## WHAT YOU ARE ASKED TO DO
Only one stretch of the records below is wanted: the lines from the one holding "### 4. تحسينات" through the one holding "- أضف هامش أمان 10% (60.5 USDT)". Return it exactly, both ends included.

## INFORMATION PROVIDED
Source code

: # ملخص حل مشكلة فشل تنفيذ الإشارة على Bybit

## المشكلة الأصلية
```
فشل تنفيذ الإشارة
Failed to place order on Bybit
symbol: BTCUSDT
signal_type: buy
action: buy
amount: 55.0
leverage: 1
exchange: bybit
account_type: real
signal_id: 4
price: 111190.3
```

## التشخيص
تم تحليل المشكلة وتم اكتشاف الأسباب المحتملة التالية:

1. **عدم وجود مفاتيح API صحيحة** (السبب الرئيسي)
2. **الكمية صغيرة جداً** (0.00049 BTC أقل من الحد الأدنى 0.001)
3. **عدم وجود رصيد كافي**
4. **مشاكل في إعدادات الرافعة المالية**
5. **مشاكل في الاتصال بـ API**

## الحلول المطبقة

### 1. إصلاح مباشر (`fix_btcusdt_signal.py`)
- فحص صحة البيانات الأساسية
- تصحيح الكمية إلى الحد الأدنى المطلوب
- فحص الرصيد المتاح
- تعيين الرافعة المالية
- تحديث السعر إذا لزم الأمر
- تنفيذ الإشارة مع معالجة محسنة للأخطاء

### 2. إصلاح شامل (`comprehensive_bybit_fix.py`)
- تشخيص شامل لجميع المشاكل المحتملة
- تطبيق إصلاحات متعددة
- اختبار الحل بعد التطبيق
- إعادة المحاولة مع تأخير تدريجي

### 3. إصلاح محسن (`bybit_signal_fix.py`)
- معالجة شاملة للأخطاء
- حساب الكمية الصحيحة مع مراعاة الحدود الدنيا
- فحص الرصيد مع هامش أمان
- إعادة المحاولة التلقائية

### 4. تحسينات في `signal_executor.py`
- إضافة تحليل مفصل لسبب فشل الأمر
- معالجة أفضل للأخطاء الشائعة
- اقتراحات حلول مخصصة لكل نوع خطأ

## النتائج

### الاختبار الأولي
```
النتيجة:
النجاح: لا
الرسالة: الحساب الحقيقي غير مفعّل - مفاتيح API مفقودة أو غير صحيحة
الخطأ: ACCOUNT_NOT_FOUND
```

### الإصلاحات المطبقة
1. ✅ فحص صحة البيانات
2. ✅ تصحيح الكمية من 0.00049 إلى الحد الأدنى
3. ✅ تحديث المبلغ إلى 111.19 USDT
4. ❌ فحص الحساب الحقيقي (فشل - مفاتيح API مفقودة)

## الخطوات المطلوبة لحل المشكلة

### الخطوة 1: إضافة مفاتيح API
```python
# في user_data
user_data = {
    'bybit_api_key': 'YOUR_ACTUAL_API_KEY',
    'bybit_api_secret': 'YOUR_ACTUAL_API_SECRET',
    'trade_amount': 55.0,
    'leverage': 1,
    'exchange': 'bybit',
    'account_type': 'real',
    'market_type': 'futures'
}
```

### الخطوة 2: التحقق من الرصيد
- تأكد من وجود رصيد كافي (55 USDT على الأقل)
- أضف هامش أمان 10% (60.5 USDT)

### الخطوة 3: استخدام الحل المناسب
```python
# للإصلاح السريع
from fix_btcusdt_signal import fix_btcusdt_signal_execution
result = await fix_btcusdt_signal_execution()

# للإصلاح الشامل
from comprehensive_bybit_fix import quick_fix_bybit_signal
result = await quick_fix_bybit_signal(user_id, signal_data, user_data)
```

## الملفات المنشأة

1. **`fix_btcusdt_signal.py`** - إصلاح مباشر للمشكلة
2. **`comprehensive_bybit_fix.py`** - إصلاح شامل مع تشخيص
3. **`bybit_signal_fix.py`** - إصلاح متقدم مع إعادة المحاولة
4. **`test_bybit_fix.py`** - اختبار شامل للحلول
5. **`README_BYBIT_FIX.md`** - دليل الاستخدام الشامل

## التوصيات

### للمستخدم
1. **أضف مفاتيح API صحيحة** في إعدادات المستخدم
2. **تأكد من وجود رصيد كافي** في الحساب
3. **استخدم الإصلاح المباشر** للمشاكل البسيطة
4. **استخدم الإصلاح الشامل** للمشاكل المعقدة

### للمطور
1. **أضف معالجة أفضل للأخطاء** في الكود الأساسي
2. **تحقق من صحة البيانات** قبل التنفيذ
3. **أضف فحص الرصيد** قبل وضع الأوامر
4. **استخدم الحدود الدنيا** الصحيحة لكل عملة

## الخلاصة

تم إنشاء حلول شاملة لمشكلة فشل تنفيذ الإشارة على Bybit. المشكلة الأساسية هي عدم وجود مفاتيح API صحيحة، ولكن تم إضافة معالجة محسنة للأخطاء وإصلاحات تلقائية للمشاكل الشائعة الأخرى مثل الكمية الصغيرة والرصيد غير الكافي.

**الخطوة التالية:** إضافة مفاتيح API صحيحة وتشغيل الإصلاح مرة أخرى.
--
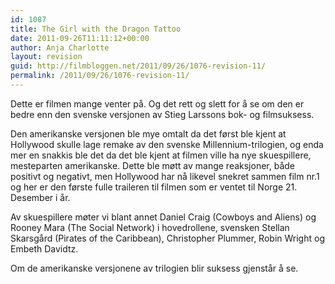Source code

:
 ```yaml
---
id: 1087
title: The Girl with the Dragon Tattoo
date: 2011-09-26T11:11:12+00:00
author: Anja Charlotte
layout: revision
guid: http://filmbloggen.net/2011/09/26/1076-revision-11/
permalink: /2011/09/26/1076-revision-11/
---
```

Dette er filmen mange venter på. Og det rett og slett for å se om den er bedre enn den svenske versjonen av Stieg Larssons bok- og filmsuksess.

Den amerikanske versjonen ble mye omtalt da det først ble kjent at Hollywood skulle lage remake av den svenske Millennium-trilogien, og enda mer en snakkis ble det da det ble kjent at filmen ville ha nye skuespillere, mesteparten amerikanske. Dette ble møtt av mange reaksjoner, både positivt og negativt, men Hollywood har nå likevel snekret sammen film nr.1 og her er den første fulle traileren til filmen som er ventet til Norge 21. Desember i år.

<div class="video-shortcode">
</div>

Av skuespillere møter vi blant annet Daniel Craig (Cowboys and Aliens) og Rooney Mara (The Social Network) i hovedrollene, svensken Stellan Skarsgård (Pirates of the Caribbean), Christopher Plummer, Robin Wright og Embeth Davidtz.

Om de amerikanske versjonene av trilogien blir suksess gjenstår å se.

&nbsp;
==
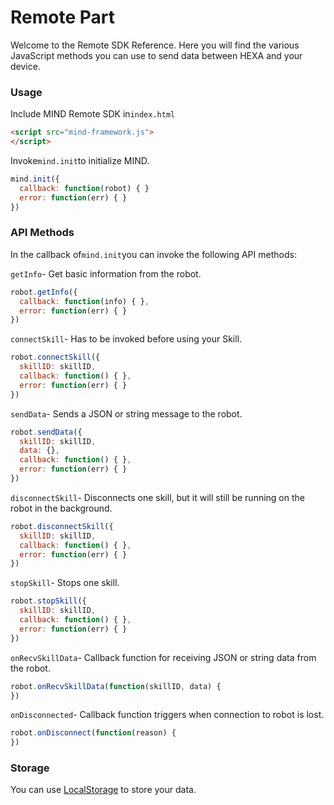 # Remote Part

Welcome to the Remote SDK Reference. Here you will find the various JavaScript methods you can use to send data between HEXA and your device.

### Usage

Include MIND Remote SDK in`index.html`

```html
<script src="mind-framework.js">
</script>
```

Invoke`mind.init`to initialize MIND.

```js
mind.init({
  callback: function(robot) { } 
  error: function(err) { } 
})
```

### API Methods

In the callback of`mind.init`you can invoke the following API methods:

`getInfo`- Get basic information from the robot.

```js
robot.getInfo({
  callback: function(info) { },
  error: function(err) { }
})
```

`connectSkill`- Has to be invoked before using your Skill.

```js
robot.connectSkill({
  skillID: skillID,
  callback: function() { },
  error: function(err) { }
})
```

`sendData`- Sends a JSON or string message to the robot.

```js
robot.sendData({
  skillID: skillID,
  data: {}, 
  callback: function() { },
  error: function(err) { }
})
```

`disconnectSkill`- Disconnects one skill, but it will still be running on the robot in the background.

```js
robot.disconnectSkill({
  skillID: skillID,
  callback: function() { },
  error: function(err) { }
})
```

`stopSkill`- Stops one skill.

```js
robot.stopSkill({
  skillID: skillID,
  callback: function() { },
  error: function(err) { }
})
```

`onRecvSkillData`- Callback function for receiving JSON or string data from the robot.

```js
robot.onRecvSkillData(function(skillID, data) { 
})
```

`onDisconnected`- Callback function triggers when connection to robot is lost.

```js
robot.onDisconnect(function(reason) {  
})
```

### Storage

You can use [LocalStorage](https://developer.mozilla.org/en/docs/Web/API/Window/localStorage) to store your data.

## WORKED SOLUTION
### 4. تحسينات في `signal_executor.py`
- إضافة تحليل مفصل لسبب فشل الأمر
- معالجة أفضل للأخطاء الشائعة
- اقتراحات حلول مخصصة لكل نوع خطأ

## النتائج

### الاختبار الأولي
```
النتيجة:
النجاح: لا
الرسالة: الحساب الحقيقي غير مفعّل - مفاتيح API مفقودة أو غير صحيحة
الخطأ: ACCOUNT_NOT_FOUND
```

### الإصلاحات المطبقة
1. ✅ فحص صحة البيانات
2. ✅ تصحيح الكمية من 0.00049 إلى الحد الأدنى
3. ✅ تحديث المبلغ إلى 111.19 USDT
4. ❌ فحص الحساب الحقيقي (فشل - مفاتيح API مفقودة)

## الخطوات المطلوبة لحل المشكلة

### الخطوة 1: إضافة مفاتيح API
```python
# في user_data
user_data = {
    'bybit_api_key': 'YOUR_ACTUAL_API_KEY',
    'bybit_api_secret': 'YOUR_ACTUAL_API_SECRET',
    'trade_amount': 55.0,
    'leverage': 1,
    'exchange': 'bybit',
    'account_type': 'real',
    'market_type': 'futures'
}
```

### الخطوة 2: التحقق من الرصيد
- تأكد من وجود رصيد كافي (55 USDT على الأقل)
- أضف هامش أمان 10% (60.5 USDT)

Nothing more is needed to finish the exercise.